-- SOURCE DATA follows --

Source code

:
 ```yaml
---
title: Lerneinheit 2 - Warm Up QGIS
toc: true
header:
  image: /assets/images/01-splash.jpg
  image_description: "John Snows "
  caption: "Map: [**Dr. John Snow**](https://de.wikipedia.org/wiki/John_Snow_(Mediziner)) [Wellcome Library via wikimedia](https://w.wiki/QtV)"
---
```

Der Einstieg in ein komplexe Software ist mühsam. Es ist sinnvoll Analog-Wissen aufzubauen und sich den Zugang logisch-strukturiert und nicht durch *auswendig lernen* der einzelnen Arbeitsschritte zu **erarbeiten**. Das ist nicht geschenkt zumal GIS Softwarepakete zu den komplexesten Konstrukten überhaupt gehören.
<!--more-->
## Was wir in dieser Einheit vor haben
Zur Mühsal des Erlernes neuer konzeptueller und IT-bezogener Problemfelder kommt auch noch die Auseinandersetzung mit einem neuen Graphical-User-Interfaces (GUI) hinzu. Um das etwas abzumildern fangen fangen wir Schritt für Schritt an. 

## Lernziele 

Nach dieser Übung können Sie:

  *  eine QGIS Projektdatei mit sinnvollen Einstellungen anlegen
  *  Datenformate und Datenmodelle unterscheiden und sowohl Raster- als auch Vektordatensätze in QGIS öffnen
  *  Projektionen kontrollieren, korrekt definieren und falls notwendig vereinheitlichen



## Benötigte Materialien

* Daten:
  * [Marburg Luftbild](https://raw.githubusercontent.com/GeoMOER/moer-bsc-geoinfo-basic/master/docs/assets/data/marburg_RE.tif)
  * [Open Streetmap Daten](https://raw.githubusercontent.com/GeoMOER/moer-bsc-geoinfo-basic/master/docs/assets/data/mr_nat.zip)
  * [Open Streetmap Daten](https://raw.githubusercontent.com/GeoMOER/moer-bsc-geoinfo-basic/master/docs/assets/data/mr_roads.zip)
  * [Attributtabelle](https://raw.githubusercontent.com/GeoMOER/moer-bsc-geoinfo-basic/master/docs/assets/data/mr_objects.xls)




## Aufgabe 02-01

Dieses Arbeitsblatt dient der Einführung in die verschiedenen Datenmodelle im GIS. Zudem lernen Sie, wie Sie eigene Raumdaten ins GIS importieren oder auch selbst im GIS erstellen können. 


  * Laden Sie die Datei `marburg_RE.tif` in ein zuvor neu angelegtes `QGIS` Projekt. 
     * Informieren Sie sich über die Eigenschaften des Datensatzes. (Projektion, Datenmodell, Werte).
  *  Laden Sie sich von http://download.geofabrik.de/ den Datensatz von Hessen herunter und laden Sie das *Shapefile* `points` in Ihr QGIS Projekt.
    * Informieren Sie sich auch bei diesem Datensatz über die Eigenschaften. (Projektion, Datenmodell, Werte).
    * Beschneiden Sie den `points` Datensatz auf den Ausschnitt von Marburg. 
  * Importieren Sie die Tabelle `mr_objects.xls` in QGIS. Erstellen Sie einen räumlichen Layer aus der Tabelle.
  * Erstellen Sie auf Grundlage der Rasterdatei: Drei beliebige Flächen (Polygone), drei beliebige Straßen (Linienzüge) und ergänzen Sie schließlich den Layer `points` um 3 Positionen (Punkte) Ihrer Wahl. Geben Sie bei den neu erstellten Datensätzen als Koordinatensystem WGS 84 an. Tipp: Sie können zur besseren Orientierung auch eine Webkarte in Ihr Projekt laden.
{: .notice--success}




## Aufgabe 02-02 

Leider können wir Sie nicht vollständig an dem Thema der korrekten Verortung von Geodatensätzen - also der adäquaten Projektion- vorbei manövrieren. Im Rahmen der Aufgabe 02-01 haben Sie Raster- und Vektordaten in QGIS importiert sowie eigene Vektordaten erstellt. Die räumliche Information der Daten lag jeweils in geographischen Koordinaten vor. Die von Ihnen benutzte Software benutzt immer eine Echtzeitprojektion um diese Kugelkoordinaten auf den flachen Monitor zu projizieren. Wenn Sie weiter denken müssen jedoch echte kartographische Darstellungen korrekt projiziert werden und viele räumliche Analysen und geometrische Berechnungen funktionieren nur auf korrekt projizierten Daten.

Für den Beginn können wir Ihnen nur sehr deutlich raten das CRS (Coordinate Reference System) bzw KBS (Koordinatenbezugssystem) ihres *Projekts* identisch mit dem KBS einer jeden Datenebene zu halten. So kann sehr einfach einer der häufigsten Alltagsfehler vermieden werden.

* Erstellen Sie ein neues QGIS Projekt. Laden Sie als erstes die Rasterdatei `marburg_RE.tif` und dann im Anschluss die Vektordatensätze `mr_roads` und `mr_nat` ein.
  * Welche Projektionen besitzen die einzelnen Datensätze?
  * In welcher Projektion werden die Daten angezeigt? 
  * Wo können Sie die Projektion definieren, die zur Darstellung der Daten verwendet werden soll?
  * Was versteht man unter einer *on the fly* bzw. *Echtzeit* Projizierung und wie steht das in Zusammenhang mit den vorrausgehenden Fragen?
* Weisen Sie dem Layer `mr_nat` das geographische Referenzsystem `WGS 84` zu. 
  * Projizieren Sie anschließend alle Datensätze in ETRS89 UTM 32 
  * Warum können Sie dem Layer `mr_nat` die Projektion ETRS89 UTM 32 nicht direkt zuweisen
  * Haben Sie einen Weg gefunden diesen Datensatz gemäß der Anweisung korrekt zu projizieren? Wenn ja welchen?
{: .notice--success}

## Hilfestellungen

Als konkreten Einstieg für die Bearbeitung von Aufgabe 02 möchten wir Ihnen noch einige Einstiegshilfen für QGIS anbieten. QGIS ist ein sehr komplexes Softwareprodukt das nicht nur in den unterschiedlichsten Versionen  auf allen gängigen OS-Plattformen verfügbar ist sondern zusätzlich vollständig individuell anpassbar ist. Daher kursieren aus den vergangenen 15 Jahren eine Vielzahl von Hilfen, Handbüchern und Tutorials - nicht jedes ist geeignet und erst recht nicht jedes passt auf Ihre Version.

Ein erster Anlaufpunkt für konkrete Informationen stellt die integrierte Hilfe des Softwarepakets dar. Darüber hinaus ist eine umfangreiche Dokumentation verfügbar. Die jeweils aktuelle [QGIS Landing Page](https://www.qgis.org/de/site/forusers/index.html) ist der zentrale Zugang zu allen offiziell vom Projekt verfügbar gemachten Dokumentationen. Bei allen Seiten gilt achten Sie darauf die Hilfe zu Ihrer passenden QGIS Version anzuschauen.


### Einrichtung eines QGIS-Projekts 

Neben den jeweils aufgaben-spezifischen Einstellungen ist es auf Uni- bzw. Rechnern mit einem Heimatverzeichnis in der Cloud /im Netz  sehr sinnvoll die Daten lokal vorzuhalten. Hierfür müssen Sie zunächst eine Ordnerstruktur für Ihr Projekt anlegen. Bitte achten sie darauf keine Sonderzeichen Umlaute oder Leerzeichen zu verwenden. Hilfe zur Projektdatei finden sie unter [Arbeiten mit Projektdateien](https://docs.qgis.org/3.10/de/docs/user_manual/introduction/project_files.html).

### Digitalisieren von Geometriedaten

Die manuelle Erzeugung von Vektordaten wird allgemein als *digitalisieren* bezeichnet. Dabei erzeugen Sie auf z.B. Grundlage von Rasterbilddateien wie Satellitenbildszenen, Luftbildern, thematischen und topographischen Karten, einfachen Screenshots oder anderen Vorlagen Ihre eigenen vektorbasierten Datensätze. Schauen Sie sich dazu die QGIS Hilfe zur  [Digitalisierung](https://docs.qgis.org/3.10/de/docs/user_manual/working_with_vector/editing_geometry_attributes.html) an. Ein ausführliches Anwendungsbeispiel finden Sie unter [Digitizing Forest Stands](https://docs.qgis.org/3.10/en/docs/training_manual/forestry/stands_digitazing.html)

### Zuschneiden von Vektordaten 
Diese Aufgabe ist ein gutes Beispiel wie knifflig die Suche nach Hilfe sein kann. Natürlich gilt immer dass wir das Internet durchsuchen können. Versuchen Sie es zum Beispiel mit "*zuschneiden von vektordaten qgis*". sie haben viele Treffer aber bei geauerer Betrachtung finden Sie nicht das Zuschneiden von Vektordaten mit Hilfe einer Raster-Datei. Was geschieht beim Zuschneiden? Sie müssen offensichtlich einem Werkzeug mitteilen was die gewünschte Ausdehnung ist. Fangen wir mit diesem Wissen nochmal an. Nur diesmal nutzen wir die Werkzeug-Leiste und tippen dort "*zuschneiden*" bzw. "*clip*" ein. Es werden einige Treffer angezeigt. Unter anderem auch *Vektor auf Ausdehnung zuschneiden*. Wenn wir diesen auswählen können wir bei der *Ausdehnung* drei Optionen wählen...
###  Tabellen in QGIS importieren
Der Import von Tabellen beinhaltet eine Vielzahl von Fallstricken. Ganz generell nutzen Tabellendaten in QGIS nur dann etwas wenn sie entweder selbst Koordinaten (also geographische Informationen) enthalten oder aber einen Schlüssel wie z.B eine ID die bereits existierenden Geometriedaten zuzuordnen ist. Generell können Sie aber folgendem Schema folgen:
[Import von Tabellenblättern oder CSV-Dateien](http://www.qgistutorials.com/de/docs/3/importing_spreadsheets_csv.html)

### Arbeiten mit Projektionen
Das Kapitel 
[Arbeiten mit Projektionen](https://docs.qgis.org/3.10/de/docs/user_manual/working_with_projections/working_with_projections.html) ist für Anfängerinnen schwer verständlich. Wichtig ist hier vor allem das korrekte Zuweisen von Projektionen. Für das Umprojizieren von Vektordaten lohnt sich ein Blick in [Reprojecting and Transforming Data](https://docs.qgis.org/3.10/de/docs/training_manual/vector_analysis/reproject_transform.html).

-- SOURCE DATA concluded --

Only the lines above from the line containing "die Daten angezeigt?" through the line containing "Als konkreten Einstieg" should be retyped, exactly and with both ends included.

> ANSWER BOX:
  * In welcher Projektion werden die Daten angezeigt? 
  * Wo können Sie die Projektion definieren, die zur Darstellung der Daten verwendet werden soll?
  * Was versteht man unter einer *on the fly* bzw. *Echtzeit* Projizierung und wie steht das in Zusammenhang mit den vorrausgehenden Fragen?
* Weisen Sie dem Layer `mr_nat` das geographische Referenzsystem `WGS 84` zu. 
  * Projizieren Sie anschließend alle Datensätze in ETRS89 UTM 32 
  * Warum können Sie dem Layer `mr_nat` die Projektion ETRS89 UTM 32 nicht direkt zuweisen
  * Haben Sie einen Weg gefunden diesen Datensatz gemäß der Anweisung korrekt zu projizieren? Wenn ja welchen?
{: .notice--success}

## Hilfestellungen

Als konkreten Einstieg für die Bearbeitung von Aufgabe 02 möchten wir Ihnen noch einige Einstiegshilfen für QGIS anbieten. QGIS ist ein sehr komplexes Softwareprodukt das nicht nur in den unterschiedlichsten Versionen  auf allen gängigen OS-Plattformen verfügbar ist sondern zusätzlich vollständig individuell anpassbar ist. Daher kursieren aus den vergangenen 15 Jahren eine Vielzahl von Hilfen, Handbüchern und Tutorials - nicht jedes ist geeignet und erst recht nicht jedes passt auf Ihre Version.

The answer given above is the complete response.